EXERCISE GOAL :: For the entries below, the result should be an exact transcription of the lines from the one with "获取 Account 对象</span>" up to and including the one with "中获取 Order 对象</span>", and only those.

━━━━━ MATERIAL FOR THIS TASK ━━━━━

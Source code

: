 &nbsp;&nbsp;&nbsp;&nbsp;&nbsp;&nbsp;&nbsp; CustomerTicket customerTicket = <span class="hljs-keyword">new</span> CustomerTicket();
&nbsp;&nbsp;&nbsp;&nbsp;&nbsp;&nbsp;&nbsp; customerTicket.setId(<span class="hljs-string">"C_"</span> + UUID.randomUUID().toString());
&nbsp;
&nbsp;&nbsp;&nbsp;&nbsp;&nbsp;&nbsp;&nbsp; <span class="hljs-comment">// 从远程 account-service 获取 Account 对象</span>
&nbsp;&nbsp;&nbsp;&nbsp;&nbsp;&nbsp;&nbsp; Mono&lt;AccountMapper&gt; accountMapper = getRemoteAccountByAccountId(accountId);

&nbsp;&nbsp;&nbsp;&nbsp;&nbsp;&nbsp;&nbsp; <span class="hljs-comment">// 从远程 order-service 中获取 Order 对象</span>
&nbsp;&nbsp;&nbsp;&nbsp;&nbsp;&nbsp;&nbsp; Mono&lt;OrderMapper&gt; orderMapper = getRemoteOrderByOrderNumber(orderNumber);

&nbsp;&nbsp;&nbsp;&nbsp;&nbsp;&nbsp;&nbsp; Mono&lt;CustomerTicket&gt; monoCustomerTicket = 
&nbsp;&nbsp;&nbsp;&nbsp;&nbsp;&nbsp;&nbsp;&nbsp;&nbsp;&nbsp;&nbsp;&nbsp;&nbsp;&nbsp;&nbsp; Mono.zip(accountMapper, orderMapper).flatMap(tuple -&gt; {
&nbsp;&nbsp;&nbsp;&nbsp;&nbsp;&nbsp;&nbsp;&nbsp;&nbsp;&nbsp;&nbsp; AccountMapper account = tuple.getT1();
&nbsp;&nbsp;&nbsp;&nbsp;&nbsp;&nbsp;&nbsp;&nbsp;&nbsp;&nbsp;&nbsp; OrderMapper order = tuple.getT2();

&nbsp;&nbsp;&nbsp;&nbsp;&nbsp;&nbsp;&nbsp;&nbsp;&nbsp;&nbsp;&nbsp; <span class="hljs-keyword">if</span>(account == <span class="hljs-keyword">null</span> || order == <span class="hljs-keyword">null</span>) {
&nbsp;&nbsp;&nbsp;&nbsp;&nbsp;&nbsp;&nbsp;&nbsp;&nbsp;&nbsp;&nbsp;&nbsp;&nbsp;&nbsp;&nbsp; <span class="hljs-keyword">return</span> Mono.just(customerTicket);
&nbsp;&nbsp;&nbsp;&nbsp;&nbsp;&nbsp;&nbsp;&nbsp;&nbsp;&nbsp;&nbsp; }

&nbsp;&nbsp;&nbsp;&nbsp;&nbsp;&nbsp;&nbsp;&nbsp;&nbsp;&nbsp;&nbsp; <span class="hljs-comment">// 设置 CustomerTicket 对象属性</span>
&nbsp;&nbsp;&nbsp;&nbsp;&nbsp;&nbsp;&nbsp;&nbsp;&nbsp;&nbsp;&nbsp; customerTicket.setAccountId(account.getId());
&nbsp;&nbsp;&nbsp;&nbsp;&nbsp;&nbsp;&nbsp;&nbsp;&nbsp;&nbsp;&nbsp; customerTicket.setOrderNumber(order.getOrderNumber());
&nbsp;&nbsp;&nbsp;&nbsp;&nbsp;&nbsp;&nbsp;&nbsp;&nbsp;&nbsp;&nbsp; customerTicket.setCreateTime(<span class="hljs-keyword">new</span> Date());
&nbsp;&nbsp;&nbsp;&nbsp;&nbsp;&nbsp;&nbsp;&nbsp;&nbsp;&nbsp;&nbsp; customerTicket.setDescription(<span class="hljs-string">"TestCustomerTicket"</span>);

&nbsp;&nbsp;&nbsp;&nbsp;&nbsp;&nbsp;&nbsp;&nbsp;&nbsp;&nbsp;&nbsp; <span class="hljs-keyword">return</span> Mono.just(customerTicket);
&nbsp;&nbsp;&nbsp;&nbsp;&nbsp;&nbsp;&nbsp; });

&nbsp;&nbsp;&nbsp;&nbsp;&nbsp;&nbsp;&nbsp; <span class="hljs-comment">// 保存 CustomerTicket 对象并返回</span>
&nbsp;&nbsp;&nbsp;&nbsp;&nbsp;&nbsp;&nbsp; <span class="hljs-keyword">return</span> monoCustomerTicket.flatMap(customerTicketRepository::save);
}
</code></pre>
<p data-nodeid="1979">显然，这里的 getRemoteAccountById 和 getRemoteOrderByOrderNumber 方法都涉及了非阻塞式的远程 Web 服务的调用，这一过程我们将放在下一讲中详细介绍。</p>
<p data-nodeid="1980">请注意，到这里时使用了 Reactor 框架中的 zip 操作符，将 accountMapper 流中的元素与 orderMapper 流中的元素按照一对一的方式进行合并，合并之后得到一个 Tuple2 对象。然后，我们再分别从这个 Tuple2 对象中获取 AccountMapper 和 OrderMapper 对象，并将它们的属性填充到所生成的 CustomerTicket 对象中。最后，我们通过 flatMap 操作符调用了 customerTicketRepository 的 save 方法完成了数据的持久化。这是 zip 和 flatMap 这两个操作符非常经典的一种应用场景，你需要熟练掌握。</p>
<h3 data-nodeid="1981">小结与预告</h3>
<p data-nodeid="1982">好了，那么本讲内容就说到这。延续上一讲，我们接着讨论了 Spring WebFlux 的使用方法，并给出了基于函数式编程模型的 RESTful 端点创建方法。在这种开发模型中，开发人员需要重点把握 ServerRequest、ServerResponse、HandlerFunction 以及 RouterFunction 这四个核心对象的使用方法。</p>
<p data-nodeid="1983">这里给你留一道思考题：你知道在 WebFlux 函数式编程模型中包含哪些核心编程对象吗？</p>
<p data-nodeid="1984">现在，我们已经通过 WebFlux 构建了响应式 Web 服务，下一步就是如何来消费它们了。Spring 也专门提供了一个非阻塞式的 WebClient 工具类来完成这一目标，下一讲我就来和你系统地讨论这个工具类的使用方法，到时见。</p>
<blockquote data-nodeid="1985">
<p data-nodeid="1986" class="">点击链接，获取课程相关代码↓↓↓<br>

━━━━━

EXERCISE RESPONSE ::
&nbsp;&nbsp;&nbsp;&nbsp;&nbsp;&nbsp;&nbsp; <span class="hljs-comment">// 从远程 account-service 获取 Account 对象</span>
&nbsp;&nbsp;&nbsp;&nbsp;&nbsp;&nbsp;&nbsp; Mono&lt;AccountMapper&gt; accountMapper = getRemoteAccountByAccountId(accountId);

&nbsp;&nbsp;&nbsp;&nbsp;&nbsp;&nbsp;&nbsp; <span class="hljs-comment">// 从远程 order-service 中获取 Order 对象</span>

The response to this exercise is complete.